Collection entries

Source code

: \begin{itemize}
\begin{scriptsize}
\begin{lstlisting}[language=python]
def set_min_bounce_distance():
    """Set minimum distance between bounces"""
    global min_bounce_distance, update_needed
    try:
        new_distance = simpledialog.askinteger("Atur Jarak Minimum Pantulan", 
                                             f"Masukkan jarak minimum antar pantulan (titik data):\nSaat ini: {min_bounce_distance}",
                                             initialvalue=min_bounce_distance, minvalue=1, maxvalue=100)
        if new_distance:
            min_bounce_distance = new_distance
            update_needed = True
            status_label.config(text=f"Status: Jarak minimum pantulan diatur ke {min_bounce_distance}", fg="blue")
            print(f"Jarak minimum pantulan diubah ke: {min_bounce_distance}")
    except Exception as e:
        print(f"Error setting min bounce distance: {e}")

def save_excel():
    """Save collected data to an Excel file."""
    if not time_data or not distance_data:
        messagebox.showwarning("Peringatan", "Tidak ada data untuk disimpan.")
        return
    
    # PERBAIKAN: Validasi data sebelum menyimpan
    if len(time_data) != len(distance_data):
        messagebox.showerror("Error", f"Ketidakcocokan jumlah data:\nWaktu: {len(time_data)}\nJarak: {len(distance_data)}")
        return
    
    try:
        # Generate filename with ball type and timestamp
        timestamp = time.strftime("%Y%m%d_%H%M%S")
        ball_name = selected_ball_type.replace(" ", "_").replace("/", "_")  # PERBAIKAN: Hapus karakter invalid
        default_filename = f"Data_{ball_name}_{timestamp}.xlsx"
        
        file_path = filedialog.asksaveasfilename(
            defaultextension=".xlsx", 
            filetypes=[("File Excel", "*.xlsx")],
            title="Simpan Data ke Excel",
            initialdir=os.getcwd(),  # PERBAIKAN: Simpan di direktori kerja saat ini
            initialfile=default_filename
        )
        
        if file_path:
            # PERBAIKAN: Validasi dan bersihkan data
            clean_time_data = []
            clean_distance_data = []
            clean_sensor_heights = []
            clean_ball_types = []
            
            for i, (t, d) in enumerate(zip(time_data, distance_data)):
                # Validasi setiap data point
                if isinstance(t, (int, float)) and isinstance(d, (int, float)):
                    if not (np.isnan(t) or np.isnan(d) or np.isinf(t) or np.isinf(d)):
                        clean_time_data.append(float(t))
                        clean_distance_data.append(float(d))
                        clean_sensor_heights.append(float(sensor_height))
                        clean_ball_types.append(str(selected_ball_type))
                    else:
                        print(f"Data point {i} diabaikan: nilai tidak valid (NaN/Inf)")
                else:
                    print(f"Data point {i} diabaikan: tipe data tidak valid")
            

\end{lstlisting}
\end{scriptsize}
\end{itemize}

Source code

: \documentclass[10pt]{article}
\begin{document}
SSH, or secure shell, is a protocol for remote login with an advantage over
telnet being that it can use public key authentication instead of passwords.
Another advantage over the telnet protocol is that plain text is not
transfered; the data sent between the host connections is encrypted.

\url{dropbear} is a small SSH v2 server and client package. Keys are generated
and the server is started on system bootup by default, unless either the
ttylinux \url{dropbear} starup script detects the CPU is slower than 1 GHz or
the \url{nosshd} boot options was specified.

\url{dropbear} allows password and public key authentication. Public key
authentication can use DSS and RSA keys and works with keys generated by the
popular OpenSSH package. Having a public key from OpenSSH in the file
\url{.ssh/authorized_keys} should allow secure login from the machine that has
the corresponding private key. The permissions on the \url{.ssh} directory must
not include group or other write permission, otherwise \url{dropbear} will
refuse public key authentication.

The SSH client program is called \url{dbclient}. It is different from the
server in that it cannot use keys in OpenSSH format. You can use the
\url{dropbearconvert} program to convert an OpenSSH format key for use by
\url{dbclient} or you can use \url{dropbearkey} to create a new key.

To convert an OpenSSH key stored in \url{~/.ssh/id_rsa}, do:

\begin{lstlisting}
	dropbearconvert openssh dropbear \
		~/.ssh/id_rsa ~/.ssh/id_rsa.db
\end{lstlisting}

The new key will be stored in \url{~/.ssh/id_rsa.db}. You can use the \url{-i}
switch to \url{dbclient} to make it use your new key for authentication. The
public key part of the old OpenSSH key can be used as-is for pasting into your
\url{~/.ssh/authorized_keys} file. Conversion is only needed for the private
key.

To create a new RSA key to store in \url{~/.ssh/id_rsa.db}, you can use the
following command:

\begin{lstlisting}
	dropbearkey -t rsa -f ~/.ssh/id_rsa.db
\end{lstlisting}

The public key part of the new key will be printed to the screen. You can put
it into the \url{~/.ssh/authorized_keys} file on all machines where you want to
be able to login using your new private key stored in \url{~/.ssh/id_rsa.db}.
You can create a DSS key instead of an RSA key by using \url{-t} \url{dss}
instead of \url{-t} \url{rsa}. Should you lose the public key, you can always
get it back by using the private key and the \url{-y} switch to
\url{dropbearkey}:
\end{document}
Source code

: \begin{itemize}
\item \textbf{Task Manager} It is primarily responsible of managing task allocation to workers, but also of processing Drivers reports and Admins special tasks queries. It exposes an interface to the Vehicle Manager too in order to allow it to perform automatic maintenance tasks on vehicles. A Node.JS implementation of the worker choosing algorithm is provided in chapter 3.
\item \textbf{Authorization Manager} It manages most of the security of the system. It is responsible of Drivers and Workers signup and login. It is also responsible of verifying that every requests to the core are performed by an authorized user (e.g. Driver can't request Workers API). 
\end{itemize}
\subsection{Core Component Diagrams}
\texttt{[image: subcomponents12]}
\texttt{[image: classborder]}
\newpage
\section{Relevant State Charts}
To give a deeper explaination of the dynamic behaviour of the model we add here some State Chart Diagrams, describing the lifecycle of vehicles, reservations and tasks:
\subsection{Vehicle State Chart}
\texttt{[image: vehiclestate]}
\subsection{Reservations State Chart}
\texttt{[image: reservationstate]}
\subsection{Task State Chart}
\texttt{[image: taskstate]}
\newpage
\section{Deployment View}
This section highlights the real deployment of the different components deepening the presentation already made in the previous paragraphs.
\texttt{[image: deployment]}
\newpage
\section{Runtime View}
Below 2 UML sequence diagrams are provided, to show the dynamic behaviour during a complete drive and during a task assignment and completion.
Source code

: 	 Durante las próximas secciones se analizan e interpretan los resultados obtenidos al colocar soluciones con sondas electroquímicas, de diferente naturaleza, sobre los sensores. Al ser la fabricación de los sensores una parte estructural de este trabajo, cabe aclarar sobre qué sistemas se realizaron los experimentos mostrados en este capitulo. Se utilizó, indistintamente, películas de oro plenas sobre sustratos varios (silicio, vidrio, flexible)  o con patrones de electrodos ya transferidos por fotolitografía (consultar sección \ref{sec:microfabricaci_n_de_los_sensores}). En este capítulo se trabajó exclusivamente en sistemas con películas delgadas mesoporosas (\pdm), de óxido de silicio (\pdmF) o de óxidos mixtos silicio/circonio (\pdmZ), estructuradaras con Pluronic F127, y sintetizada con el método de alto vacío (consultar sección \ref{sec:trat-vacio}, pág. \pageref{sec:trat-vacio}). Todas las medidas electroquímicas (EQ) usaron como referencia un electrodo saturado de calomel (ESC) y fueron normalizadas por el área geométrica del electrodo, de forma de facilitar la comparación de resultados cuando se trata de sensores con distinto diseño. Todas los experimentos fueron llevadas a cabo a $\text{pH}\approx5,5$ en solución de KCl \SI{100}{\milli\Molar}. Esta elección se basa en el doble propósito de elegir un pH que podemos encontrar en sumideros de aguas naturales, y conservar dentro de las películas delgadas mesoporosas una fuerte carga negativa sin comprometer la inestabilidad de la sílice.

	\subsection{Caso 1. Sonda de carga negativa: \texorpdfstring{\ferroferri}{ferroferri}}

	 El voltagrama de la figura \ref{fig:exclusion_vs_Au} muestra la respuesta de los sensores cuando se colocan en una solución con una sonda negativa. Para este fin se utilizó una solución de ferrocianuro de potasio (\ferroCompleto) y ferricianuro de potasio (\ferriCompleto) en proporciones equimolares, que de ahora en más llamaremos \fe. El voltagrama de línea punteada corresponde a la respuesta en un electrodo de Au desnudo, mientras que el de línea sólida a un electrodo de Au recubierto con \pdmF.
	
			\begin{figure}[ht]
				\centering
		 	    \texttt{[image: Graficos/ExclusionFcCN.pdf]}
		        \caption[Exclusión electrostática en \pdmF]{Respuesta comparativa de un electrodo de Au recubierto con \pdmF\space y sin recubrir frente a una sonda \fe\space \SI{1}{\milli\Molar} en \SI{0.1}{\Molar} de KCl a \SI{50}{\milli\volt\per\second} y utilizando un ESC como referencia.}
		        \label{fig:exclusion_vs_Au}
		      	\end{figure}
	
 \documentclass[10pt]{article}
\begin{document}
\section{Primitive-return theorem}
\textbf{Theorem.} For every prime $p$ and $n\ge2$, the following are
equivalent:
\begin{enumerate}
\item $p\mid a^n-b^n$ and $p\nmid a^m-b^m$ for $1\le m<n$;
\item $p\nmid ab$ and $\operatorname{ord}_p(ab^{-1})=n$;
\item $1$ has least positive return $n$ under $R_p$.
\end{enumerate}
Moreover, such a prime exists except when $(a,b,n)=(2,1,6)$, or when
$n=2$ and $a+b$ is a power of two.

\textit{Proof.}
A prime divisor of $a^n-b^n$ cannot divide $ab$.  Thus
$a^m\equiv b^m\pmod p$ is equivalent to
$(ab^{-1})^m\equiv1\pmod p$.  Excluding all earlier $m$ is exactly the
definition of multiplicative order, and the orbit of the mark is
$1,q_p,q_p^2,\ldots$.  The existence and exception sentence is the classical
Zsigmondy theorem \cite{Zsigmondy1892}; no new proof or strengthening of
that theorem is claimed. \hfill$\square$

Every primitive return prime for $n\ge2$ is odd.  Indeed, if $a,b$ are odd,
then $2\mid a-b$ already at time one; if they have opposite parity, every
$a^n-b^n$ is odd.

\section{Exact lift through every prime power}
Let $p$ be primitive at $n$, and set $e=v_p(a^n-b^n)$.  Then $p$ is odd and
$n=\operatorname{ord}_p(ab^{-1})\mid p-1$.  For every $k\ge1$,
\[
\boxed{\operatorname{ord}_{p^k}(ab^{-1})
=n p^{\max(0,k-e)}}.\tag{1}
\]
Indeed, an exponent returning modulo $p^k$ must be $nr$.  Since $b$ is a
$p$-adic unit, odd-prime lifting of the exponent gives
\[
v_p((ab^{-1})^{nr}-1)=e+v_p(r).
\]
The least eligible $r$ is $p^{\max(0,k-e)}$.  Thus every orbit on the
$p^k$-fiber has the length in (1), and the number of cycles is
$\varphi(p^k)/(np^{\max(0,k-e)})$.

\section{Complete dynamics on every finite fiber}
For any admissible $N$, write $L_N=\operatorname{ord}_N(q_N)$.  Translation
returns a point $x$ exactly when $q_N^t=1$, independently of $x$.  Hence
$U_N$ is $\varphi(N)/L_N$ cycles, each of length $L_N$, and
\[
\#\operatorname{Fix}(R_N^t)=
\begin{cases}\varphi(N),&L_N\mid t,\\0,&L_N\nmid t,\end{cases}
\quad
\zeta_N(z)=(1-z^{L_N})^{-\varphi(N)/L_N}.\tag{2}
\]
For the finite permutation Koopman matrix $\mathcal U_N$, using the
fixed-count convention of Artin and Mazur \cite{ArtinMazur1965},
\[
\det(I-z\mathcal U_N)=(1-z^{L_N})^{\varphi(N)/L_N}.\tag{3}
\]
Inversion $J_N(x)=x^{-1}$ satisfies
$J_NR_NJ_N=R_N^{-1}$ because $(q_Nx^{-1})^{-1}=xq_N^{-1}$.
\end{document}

• [WHAT TO WORK ON]
Repeat the entries above exactly, from the first line through the line containing "min_bounce_distance = new_distance".

• [ANSWER BOX]
Source code

: \begin{itemize}
\begin{scriptsize}
\begin{lstlisting}[language=python]
def set_min_bounce_distance():
    """Set minimum distance between bounces"""
    global min_bounce_distance, update_needed
    try:
        new_distance = simpledialog.askinteger("Atur Jarak Minimum Pantulan", 
                                             f"Masukkan jarak minimum antar pantulan (titik data):\nSaat ini: {min_bounce_distance}",
                                             initialvalue=min_bounce_distance, minvalue=1, maxvalue=100)
        if new_distance:
            min_bounce_distance = new_distance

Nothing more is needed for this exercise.